GIVEN RECORDS.
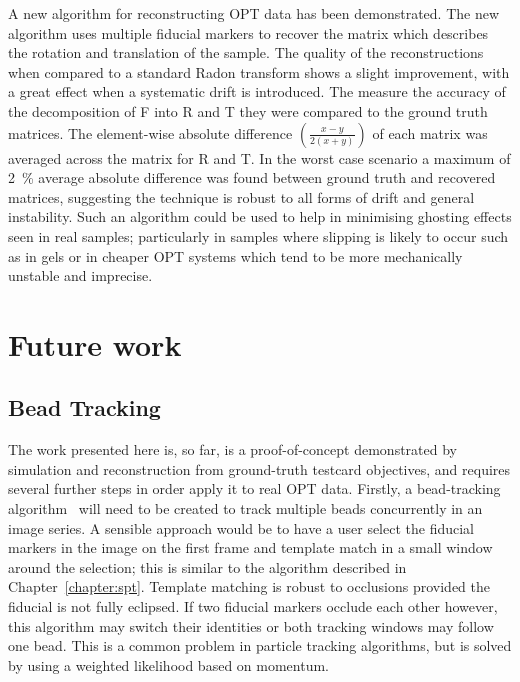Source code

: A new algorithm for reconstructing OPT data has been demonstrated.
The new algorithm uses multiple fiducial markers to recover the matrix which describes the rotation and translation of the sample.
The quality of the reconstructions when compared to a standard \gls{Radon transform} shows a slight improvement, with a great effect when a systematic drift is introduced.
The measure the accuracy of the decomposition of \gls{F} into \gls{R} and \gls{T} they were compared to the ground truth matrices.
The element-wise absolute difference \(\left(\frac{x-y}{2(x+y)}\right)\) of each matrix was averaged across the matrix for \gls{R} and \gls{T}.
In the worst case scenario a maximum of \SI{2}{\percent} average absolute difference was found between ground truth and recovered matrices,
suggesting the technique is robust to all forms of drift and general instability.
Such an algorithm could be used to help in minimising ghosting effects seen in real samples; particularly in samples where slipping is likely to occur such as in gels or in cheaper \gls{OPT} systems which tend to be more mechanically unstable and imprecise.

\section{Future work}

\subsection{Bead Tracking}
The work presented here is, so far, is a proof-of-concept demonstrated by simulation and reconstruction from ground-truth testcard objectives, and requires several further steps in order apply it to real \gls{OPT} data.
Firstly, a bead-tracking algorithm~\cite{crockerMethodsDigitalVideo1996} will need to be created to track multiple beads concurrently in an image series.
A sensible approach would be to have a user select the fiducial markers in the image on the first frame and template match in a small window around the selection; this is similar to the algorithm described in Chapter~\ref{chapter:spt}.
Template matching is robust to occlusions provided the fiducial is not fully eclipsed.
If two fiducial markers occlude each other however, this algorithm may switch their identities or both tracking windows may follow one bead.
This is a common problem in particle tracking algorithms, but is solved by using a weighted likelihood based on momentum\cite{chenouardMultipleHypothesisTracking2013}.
...
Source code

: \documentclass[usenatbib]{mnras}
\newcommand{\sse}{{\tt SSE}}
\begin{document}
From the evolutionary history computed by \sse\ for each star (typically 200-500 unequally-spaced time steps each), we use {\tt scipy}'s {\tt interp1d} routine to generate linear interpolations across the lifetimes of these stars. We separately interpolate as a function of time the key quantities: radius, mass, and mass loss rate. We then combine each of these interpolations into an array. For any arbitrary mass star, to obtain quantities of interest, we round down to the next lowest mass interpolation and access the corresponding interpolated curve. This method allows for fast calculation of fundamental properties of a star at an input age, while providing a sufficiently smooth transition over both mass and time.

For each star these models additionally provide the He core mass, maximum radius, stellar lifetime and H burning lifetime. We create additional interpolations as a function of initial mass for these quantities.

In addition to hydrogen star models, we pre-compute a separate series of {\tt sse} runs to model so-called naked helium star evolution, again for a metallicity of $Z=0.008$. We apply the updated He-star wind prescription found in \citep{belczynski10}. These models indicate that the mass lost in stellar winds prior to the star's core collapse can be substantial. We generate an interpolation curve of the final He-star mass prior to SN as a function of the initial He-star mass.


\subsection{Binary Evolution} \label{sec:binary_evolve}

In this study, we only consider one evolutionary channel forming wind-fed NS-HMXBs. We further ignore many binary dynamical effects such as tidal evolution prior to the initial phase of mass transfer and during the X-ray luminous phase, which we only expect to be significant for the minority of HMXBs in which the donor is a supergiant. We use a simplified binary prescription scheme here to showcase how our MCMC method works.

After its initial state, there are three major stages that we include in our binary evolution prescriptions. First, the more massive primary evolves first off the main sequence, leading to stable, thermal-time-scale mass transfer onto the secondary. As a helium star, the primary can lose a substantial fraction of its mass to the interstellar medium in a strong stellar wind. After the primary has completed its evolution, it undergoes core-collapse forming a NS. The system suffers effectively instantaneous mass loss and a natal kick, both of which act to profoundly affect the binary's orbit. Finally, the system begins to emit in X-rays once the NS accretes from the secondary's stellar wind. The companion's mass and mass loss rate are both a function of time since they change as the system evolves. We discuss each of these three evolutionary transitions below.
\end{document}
* * *
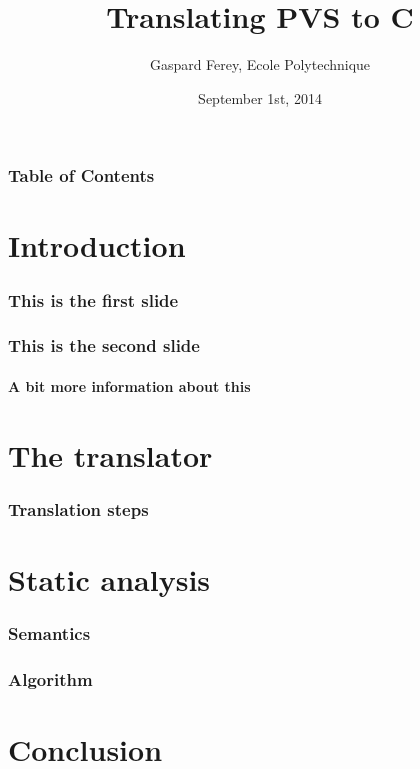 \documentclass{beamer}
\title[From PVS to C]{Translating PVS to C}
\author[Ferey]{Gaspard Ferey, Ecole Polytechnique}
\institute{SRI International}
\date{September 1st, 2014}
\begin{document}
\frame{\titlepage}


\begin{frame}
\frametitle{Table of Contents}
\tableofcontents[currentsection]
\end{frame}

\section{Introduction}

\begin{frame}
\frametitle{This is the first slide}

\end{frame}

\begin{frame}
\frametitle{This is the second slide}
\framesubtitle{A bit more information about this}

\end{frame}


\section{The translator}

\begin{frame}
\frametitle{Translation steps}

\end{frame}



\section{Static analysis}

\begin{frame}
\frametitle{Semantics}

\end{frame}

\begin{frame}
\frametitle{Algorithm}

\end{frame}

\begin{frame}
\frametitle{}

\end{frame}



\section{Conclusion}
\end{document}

PROBLEM TO WORK ON. Find each line holding the string "frametitle" in the listing above, then copy it.

ANSWER TO THIS TASK.
\frametitle{Table of Contents}
\frametitle{This is the first slide}
\frametitle{This is the second slide}
\frametitle{Translation steps}
\frametitle{Semantics}
\frametitle{Algorithm}
\frametitle{}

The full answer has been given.